Was ist ein In-vitro-Zytotoxizitäts test?

Was kostet der In-vitro-Zytotoxizitäts test?

Wir sind ein Labor in China und die Kosten für unseren In-vitro-Zytotoxizitätstest betragen etwa 450 US-Dollar. Unsere Testdauer beträgt 10 Arbeitstage und der Preis ist erschwinglich.

Was ist ein In-vitro-Zytotoxizitäts test?

Bei In-vitro-Zytotoxizitätstests handelt es sich um Tests unter Verwendung von Zellkulturtechniken, mit denen Zelltod (z. B. Zelllyse), Hemmung des Zellwachstums, Koloniebildung und andere Auswirkungen auf Zellen festgestellt werden können, die durch medizinische Geräte, Materialien oder deren Extrakte verursacht werden.

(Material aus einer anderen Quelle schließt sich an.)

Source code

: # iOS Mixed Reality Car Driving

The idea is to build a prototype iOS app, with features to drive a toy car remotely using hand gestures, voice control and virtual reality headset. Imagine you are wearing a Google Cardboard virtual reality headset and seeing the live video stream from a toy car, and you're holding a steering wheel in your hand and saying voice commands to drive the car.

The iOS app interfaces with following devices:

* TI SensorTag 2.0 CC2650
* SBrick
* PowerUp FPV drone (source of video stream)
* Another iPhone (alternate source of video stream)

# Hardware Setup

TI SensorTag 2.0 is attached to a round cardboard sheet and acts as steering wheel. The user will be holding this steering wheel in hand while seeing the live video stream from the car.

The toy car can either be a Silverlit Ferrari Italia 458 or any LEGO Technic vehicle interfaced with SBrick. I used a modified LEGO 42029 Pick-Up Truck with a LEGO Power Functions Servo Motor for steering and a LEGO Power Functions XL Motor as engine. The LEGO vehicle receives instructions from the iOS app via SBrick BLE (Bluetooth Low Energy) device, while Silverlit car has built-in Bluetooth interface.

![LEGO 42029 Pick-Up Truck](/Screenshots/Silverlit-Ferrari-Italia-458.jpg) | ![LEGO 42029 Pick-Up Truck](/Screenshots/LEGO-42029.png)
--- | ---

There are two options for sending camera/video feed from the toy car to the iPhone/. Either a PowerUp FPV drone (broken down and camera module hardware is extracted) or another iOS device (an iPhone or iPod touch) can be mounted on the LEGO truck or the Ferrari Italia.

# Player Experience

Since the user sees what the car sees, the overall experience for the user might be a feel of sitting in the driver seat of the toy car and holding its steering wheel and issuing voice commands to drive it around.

Im biologischen Bewertungssystem für Medizinprodukte ist der In-vitro-Zytotoxizitätstest einer der wichtigsten Testindikatoren. Durch Zytotoxizitätstests kann die potenzielle In-vitro-Zytotoxizität von Medizinprodukten und Biomaterialien bewertet werden. Vor der Verwendung in Geweben und Zellen lebender Organismen dient der In-vitro-Zytotoxizitätstest als simuliertes Experiment zur Vorhersage von Reaktionseffekten. In-vitro-Zytotoxizitätstestmethoden sind wirtschaftlich, einfach und können gleichzeitig für Chargentests verwendet werden. Sie liefern wichtiges Screeningmaterial dafür, ob Proben Tierversuchen im Labor unterzogen werden sollten.

In-vitro-Zytotoxizitäts tests im Labor

Unser Labor verfügt über langjährige Erfahrung in Zytotoxizitätstests und hat ein perfektes Testsystem für Zytotoxizitätstests von Medizinprodukten und Biomaterialien. Für Zytotoxizitätstests von Medizinprodukten und Biomaterialien können Testmethoden im Allgemeinen in zwei Kategorien unterteilt werden: quantitative Zytotoxizitätstests und qualitative Zytotoxizitätstests.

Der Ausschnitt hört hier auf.